Advertising

NEW YORK—Among tennis players, Rod Laver’s trophy collection is second to none. The replicas from the four Grand Slams and the Davis Cup are only the tip of the Australian great’s iceberg of awards. This is a man who, by the most comprehensive count available, won 200 tournament titles over the course of his 20-year career on the amateur and pro circuits.

Yet Laver’s most valued possessions also include a much more humble item: a coffee mug. It was given to him by his son, Rick, and on it are listed some of the most notable events from that most notable of years, 1969. Over the the course the fabled summer of ’69, the themes of a transformative decade reached their conclusions in a series of history-making events. Humans walked on the moon, a generation met and rolled in the mud together at Woodstock, the Kennedy myth dug a watery grave at Chappaquiddick, and a new and ultimately world-changing civil-rights movement was born at the Stonewall Inn in New York.

Along with a few of those well-known moments, Rick Laver included two other, more personal milestones from the late summer of ’69 on the mug. The first was his father’s calendar-year Grand Slam, which made him the only player to attain the sport’s Holy Grail twice. The second event was Rick’s arrival, just a few days after Rod completed his Slam at Forest Hills. “I WAS BORN” is the last line on the mug. “To me,” Laver said, “that piece of news should have headed the list.”

Those were obviously heady days in the U.S., and in the 31-year-old Laver’s life. In the 50 years since, as dozens of male Hall-of-Famers have tried and failed to match his achievement by winning all four majors in a season, Laver’s second Slam has been accorded mythic status, while the mild-mannered man ironically nicknamed Rocket has become the Joe DiMaggio of tennis, a universally venerated symbol of a purer and simpler time, when racquets were wood, clothes were white, and players played for love instead of money. It was hardly a surprise in 2017 when Roger Federer named his new team event the Laver Cup.

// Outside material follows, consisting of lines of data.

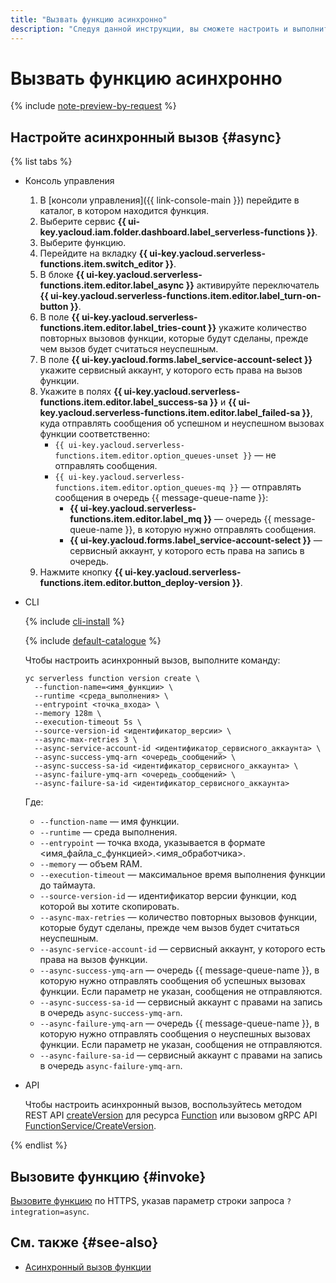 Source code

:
 ```yaml
---
title: "Вызвать функцию асинхронно"
description: "Следуя данной инструкции, вы сможете настроить и выполнить асинхронный вызов функции."
---
```


# Вызвать функцию асинхронно

{% include [note-preview-by-request](../../../_includes/note-preview-by-request.md) %}

## Настройте асинхронный вызов {#async}

{% list tabs %}

- Консоль управления
    
    1. В [консоли управления]({{ link-console-main }}) перейдите в каталог, в котором находится функция.
    1. Выберите сервис **{{ ui-key.yacloud.iam.folder.dashboard.label_serverless-functions }}**.
    1. Выберите функцию.
    1. Перейдите на вкладку **{{ ui-key.yacloud.serverless-functions.item.switch_editor }}**.
    1. В блоке **{{ ui-key.yacloud.serverless-functions.item.editor.label_async }}** активируйте переключатель **{{ ui-key.yacloud.serverless-functions.item.editor.label_turn-on-button }}**.
    1. В поле **{{ ui-key.yacloud.serverless-functions.item.editor.label_tries-count }}** укажите количество повторных вызовов функции, которые будут сделаны, прежде чем вызов будет считаться неуспешным.
    1. В поле **{{ ui-key.yacloud.forms.label_service-account-select }}** укажите сервисный аккаунт, у которого есть права на вызов функции.
    1. Укажите в полях **{{ ui-key.yacloud.serverless-functions.item.editor.label_success-sa }}** и **{{ ui-key.yacloud.serverless-functions.item.editor.label_failed-sa }}**, куда отправлять сообщения об успешном и неуспешном вызовах функции соответственно:
        * `{{ ui-key.yacloud.serverless-functions.item.editor.option_queues-unset }}` — не отправлять сообщения.
        * `{{ ui-key.yacloud.serverless-functions.item.editor.option_queues-mq }}` — отправлять сообщения в очередь {{ message-queue-name }}:
            * **{{ ui-key.yacloud.serverless-functions.item.editor.label_mq }}** — очередь {{ message-queue-name }}, в которую нужно отправлять сообщения.
            * **{{ ui-key.yacloud.forms.label_service-account-select }}** — сервисный аккаунт, у которого есть права на запись в очередь.
    1. Нажмите кнопку **{{ ui-key.yacloud.serverless-functions.item.editor.button_deploy-version }}**.

- CLI

    {% include [cli-install](../../../_includes/cli-install.md) %}

    {% include [default-catalogue](../../../_includes/default-catalogue.md) %}

    Чтобы настроить асинхронный вызов, выполните команду:

    ```
    yc serverless function version create \
      --function-name=<имя_функции> \
      --runtime <среда_выполнения> \
      --entrypoint <точка_входа> \
      --memory 128m \
      --execution-timeout 5s \
      --source-version-id <идентификатор_версии> \
      --async-max-retries 3 \
      --async-service-account-id <идентификатор_сервисного_аккаунта> \
      --async-success-ymq-arn <очередь_сообщений> \
      --async-success-sa-id <идентификатор_сервисного_аккаунта> \
      --async-failure-ymq-arn <очередь_сообщений> \
      --async-failure-sa-id <идентификатор_сервисного_аккаунта>
    ```
    Где:

    * `--function-name` — имя функции.
    * `--runtime` — среда выполнения.
    * `--entrypoint` — точка входа, указывается в формате <имя_файла_с_функцией>.<имя_обработчика>.
    * `--memory` — объем RAM.
    * `--execution-timeout` — максимальное время выполнения функции до таймаута.
    * `--source-version-id` — идентификатор версии функции, код которой вы хотите скопировать.
    * `--async-max-retries` — количество повторных вызовов функции, которые будут сделаны, прежде чем вызов будет считаться неуспешным.
    * `--async-service-account-id` — сервисный аккаунт, у которого есть права на вызов функции.
    * `--async-success-ymq-arn` — очередь {{ message-queue-name }}, в которую нужно отправлять сообщения об успешных вызовах функции. Если параметр не указан, сообщения не отправляются.
    * `--async-success-sa-id` —  сервисный аккаунт с правами на запись в очередь `async-success-ymq-arn`.
    * `--async-failure-ymq-arn` — очередь {{ message-queue-name }}, в которую нужно отправлять сообщения о неуспешных вызовах функции. Если параметр не указан, сообщения не отправляются.
    * `--async-failure-sa-id` — сервисный аккаунт с правами на запись в очередь `async-failure-ymq-arn`.

- API

    Чтобы настроить асинхронный вызов, воспользуйтесь методом REST API [createVersion](../../functions/api-ref/Function/createVersion.md) для ресурса [Function](../../functions/api-ref/Function/index.md) или вызовом gRPC API [FunctionService/CreateVersion](../../functions/api-ref/grpc/function_service.md#CreateVersion).

{% endlist %}

## Вызовите функцию {#invoke}

[Вызовите функцию](function-invoke.md) по HTTPS, указав параметр строки запроса `?integration=async`.

## См. также {#see-also}

* [Асинхронный вызов функции](../../concepts/function-invoke-async.md)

Despite this widespread recognition, the significance of Laver’s Slam, and how it fit into the sporting revolution that accompanied the political revolutions of that decade, is under-appreciated. The Rocket didn’t have long hair or a beard, and his politics were hardly radical, but his talent—which was equal parts flash and substance—made him the de facto leader, and freckled face, of tennis’ own ’60s rebellion. Looking at how far the sport has come in the last five decades, the professional revolution Laver helped lead might have been the most successful of any from that era.

Rocket's Revolt: Rod Laver's miraculous Slam-winning summer of 1969

Rocket's Revolt: Rod Laver's miraculous Slam-winning summer of 1969

Advertising

Laver completed his 1969 Grand Slam by defeating Tony Roche at the US Open. (Anita Aguilar/Tennis.com)

Not only was he trying to complete the Grand Slam, he was also riding a 23-match win streak, dating back to June at Queen’s Club.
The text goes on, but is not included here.